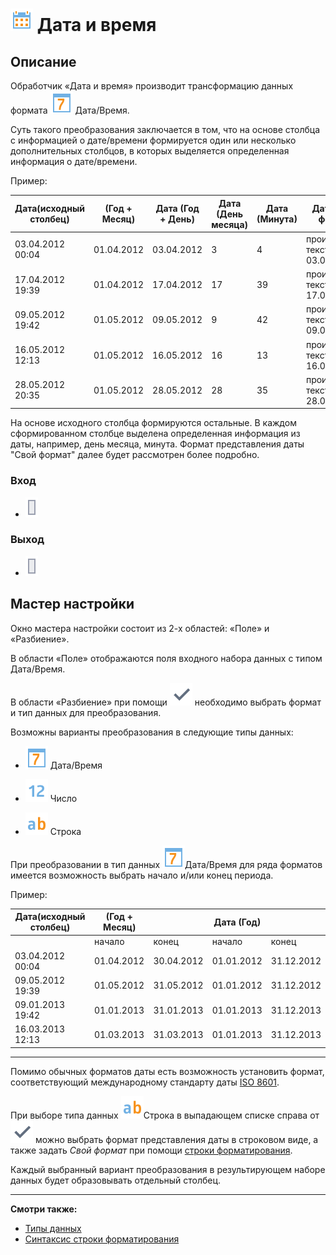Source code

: # ![](../../media/app/icons/component-18/component-default-08.svg) Дата и время

## Описание

Обработчик «Дата и время» производит трансформацию данных формата ![](../../media/app/icons/datatype-18/datatype-default-05.svg) Дата/Время.

Суть такого преобразования заключается в том, что на основе столбца с информацией о дате/времени формируется один или несколько дополнительных столбцов, в которых выделяется определенная информация о дате/времени.

Пример:

 | Дата(исходный столбец) | (Год + Месяц) | Дата (Год + День) | Дата (День месяца) | Дата (Минута) | Дата (Свой формат) |
 | --------- | --------- | --------- | --------- | --------- | --------- |
 | 03.04.2012 00:04 | 01.04.2012 | 03.04.2012 | 3 | 4 | произвольный текст - 03.04.12 |
 | 17.04.2012 19:39 | 01.04.2012 | 17.04.2012 | 17 | 39 | произвольный текст - 17.04.12 |
 | 09.05.2012 19:42 | 01.05.2012 | 09.05.2012 | 9 | 42 | произвольный текст - 09.05.12 |
 | 16.05.2012 12:13 | 01.05.2012 | 16.05.2012 | 16 | 13 | произвольный текст - 16.05.12 |
 | 28.05.2012 20:35 | 01.05.2012 | 28.05.2012 | 28 | 35 | произвольный текст - 28.05.12 |

На основе исходного столбца формируются остальные. В каждом сформированном столбце выделена определенная информация из даты, например, день месяца, минута. Формат представления даты "Свой формат" далее будет рассмотрен более подробно.

### Вход

* ![](../../media/app/icons/ports/output-table-inactive.svg)

### Выход

* ![](../../media/app/icons/ports/output-table-inactive.svg)

## Мастер настройки

Окно мастера настройки состоит из 2-х областей: «Поле» и «Разбиение».

В области «Поле» отображаются поля  входного набора данных с типом Дата/Время.

В области «Разбиение» при помощи ![](../../media/app/icons/toolbar-18/toolbar-18-102.svg) необходимо выбрать формат и тип данных для преобразования.

Возможны варианты преобразования в следующие типы данных:

* ![](../../media/app/icons/datatype-18/datatype-default-05.svg) Дата/Время

* ![](../../media/app/icons/datatype-18/datatype-default-02.svg) Число

* ![](../../media/app/icons/datatype-18/datatype-default-01.svg) Строка

При преобразовании в тип данных ![](../../media/app/icons/datatype-18/datatype-default-05.svg)Дата/Время для ряда форматов имеется возможность выбрать начало и/или конец периода.

Пример:

| Дата(исходный столбец) | (Год + Месяц) | | Дата (Год) | |
| --------- | --------- | --------- |--------- | --------- |
| | начало | конец | начало | конец |
| 03.04.2012 00:04 | 01.04.2012 | 30.04.2012 | 01.01.2012 | 31.12.2012 |
| 09.05.2012 19:39 | 01.05.2012 | 31.05.2012 | 01.01.2012 | 31.12.2012 |
| 09.01.2013 19:42 | 01.01.2013 | 31.01.2013 | 01.01.2013 | 31.12.2013 |
| 16.03.2013 12:13 | 01.03.2013 | 31.03.2013 | 01.01.2013 | 31.12.2013 |

------

Помимо обычных форматов даты есть возможность установить формат, соответствующий международному стандарту даты [ISO 8601](https://ru.wikipedia.org/wiki/ISO-8601).

При выборе типа данных ![](../../media/app/icons/datatype-18/datatype-default-01.svg)Строка в выпадающем списке справа от ![](../../media/app/icons/toolbar-18/toolbar-18-102.svg) можно выбрать формат представления даты в строковом виде, а также задать *Свой формат* при помощи [строки форматирования](./trans-datatime/syntax.md).

Каждый выбранный вариант преобразования в результирующем наборе данных будет образовывать отдельный столбец.

------

**Смотри также:**

* [Типы данных](../../data/datatype.md)
* [Синтаксис строки форматирования](./trans-datatime/syntax.md)
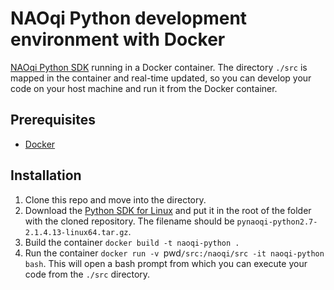 # NAOqi Python development environment with Docker

[NAOqi Python SDK](http://doc.aldebaran.com/2-5/dev/python/intro_python.html) running in a Docker container. The directory `./src` is mapped in the container and real-time updated, so you can develop your code on your host machine and run it from the Docker container.

## Prerequisites

- [Docker](https://www.docker.com)

## Installation

1. Clone this repo and move into the directory.
2. Download the [Python SDK for Linux](https://community.aldebaran.com/resources/software) and put it in the root of the folder with the cloned repository. The filename should be `pynaoqi-python2.7-2.1.4.13-linux64.tar.gz`.
3. Build the container `docker build -t naoqi-python .`
4. Run the container `docker run -v `pwd`/src:/naoqi/src -it naoqi-python bash`. This will open a bash prompt from which you can execute your code from the `./src` directory.
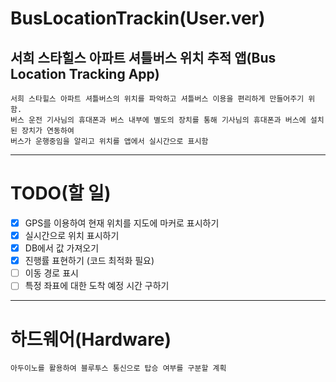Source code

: # BusLocationTrackin(User.ver)

## 서희 스타힐스 아파트 셔틀버스 위치 추적 앱(Bus Location Tracking App)
    서희 스타힐스 아파트 셔틀버스의 위치를 파악하고 셔틀버스 이용을 편리하게 만들어주기 위함.
    버스 운전 기사님의 휴대폰과 버스 내부에 별도의 장치를 통해 기사님의 휴대폰과 버스에 설치된 장치가 연동하여
    버스가 운행중임을 알리고 위치를 앱에서 실시간으로 표시함
*****
# TODO(할 일)
- [x] GPS를 이용하여 현재 위치를 지도에 마커로 표시하기
- [x] 실시간으로 위치 표시하기
- [x] DB에서 값 가져오기
- [x] 진행률 표현하기 (코드 최적화 필요)
- [ ] 이동 경로 표시
- [ ] 특정 좌표에 대한 도착 예정 시간 구하기
*****
# 하드웨어(Hardware)
    아두이노를 활용하여 블루투스 통신으로 탑승 여부를 구분할 계획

------------------------------

Exercise description ▸ Nothing should appear in the answer except the lines above from the line with "- 03.04.12 |" through the line with "- 28.05.12 |", both included, written out exactly.

Answer for this exercise ▸
 | 03.04.2012 00:04 | 01.04.2012 | 03.04.2012 | 3 | 4 | произвольный текст - 03.04.12 |
 | 17.04.2012 19:39 | 01.04.2012 | 17.04.2012 | 17 | 39 | произвольный текст - 17.04.12 |
 | 09.05.2012 19:42 | 01.05.2012 | 09.05.2012 | 9 | 42 | произвольный текст - 09.05.12 |
 | 16.05.2012 12:13 | 01.05.2012 | 16.05.2012 | 16 | 13 | произвольный текст - 16.05.12 |
 | 28.05.2012 20:35 | 01.05.2012 | 28.05.2012 | 28 | 35 | произвольный текст - 28.05.12 |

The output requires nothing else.